For starters, the bank is employing a tried and true methodology whereby you avoid the press and talk directly to investors. Sands and his team were recently in Hong Kong assuring people that all is under control.

But if the PR people have enough gravitas and enough acumen, they’re reminding the IR guys and Sands himself that what you say to investors inevitably seeps through the shale deposits into the ears of savvy journalists.

Further reading

 

The evangelism of Peter Sands

The other technique that the StanChart PR team is employing is that when the top of the house is under pressure, promote whatever else you can. A cursory review of StanChart PR activity for much of last year would support that notion. In all fairness they’re doing a good job in the Middle East and Asia of getting out the door with their deals and their team hires and reshuffles.

But the headwinds quickly came back in the first week of 2015 when StanChart announced it is shuttering its cash equity business. The bank said it was doing so as part of a bigger plan to deliver “at least $400 million” in cost savings in 2015. Fair enough. When the ship is sinking, you need to start throwing nonessentials overboard – if not to save the ship, at least to placate the investors.

We don’t know at the moment how much sensitivity was shown to the purported 200 “roles” – sometimes called people – that are going to be affected by the move. If I was cynical I might suggest that number grew by whole multiples in the dialogue with analysts and investors when they started adding back-office, risk-management and support roles that would be caught up in the move.

And finally, StanChart reminded us that it intended to keep its convertible bonds and equity derivatives business. Good luck with that, guys. If anyone knows of a bank that successfully operates an equity derivatives or a convert business without cash equity, please raise your hand.
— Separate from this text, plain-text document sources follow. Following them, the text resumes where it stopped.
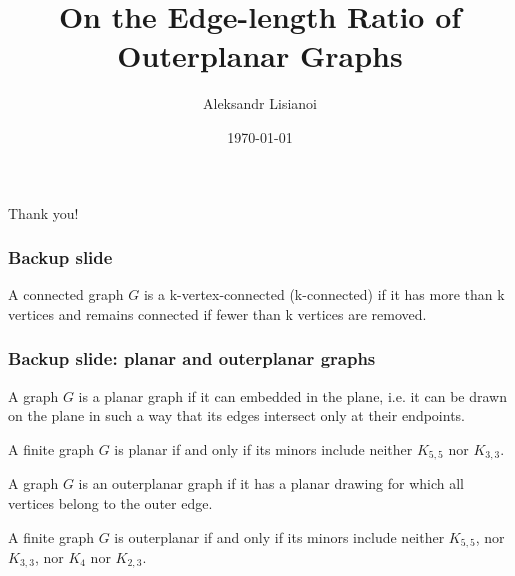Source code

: \documentclass[xetex,mathserif,serif]{beamer}
\title{On the Edge-length Ratio of Outerplanar Graphs}
\author{Aleksandr Lisianoi}
\institute{Technische Universität Wien}
\date{\today}
\begin{document}
\maketitle

\begin{frame}[standout]
  Thank you!
  \end{frame}

  \begin{frame}
    \frametitle{Backup slide}

    \begin{definition}
      A connected graph \(G\) is a k-vertex-connected (k-connected) if it has more than k vertices and remains connected if fewer than k vertices are removed.
    \end{definition}
  \end{frame}

  \begin{frame}
    \frametitle{Backup slide: planar and outerplanar graphs}

    \begin{definition}
      A graph \(G\) is a planar graph if it can embedded in the plane, i.e. it can be drawn on the plane in such a way that its edges intersect only at their endpoints.
    \end{definition}

    \begin{definition}
      A finite graph \(G\) is planar if and only if its minors include neither \(K_{5,5}\) nor \(K_{3, 3}\).
    \end{definition}

    \begin{definition}
      A graph \(G\) is an outerplanar graph if it has a planar drawing for which all vertices belong to the outer edge.
    \end{definition}

    \begin{definition}
      A finite graph \(G\) is outerplanar if and only if its minors include neither \(K_{5, 5}\), nor \(K_{3, 3}\), nor \(K_4\) nor \(K_{2, 3}\).
    \end{definition}
  \end{frame}
\end{document}
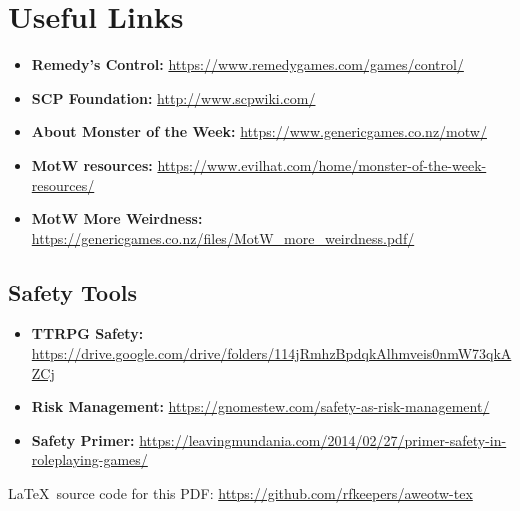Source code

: \documentclass[10pt,oneside,landscape]{memoir}
\begin{document}

\pagebreak


\pagebreak


\pagebreak


\pagebreak


\pagebreak

\fontsize{12}{14}\selectfont
\chapter*{Useful Links}
\begin{itemize}

\item \textbf{Remedy’s Control:} \url{https://www.remedygames.com/games/control/}
\item \textbf{SCP Foundation:} \url{http://www.scpwiki.com/}
\item \textbf{About Monster of the Week:} \url{https://www.genericgames.co.nz/motw/}
\item \textbf{MotW resources:} \url{https://www.evilhat.com/home/monster-of-the-week-resources/}
\item \textbf{MotW More Weirdness:} \url{https://genericgames.co.nz/files/MotW_more_weirdness.pdf/}

\end{itemize}
%
\brln
%
\section*{Safety Tools}
\begin{itemize}

\item \textbf{TTRPG Safety:} \url{https://drive.google.com/drive/folders/114jRmhzBpdqkAlhmveis0nmW73qkAZCj}
\item \textbf{Risk Management:} \url{https://gnomestew.com/safety-as-risk-management/}
\item \textbf{Safety Primer:} \url{https://leavingmundania.com/2014/02/27/primer-safety-in-roleplaying-games/}    

\end{itemize}
%
\br[6mm]
%
\LaTeX \ source code for this PDF: \url{https://github.com/rfkeepers/aweotw-tex}
\pagebreak
\end{document}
At the risk of being shrill though, the view from outside suggests that the PR machinery at the top of the house isn’t that strong. If it had been, the chairman’s statement in 2012 would never have made it out the door. At the same time, Sands needs to go on the offensive publicly about what the bank intends to do about its sluggish share price and the renewed investigation.

Good PR people must possess equal shares of brains and nerves. I’m not sure what is missing in the balance at StanChart, but it is very clear that good communications protocols are being ignored at a time when they could prove critical to turning things around.